AVAILABLE DATA below:
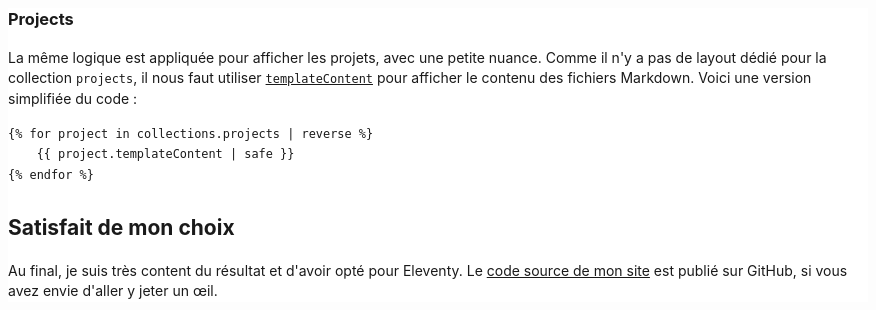 ### Projects

La même logique est appliquée pour afficher les projets, avec une petite nuance. Comme il n'y a pas de layout dédié pour la collection `projects`, il nous faut utiliser [`templateContent`](https://www.11ty.dev/docs/collections/#collection-item-data-structure) pour afficher le contenu des fichiers Markdown. Voici une version simplifiée du code :

```twig
{% for project in collections.projects | reverse %}
    {{ project.templateContent | safe }}
{% endfor %}
```

## Satisfait de mon choix

Au final, je suis très content du résultat et d'avoir opté pour Eleventy. Le [code source de mon site](https://github.com/jeromecoupe/webstoemp) est publié sur GitHub, si vous avez envie d'aller y jeter un œil.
End of AVAILABLE DATA.
WHAT IS BEING ASKED: The required output is the exact run of lines from the start of the records through the line containing "## Satisfait de mon choix", both ends included, with no pictures.

TASK RESULT:
 ### Projects

La même logique est appliquée pour afficher les projets, avec une petite nuance. Comme il n'y a pas de layout dédié pour la collection `projects`, il nous faut utiliser [`templateContent`](https://www.11ty.dev/docs/collections/#collection-item-data-structure) pour afficher le contenu des fichiers Markdown. Voici une version simplifiée du code :

```twig
{% for project in collections.projects | reverse %}
    {{ project.templateContent | safe }}
{% endfor %}
```

## Satisfait de mon choix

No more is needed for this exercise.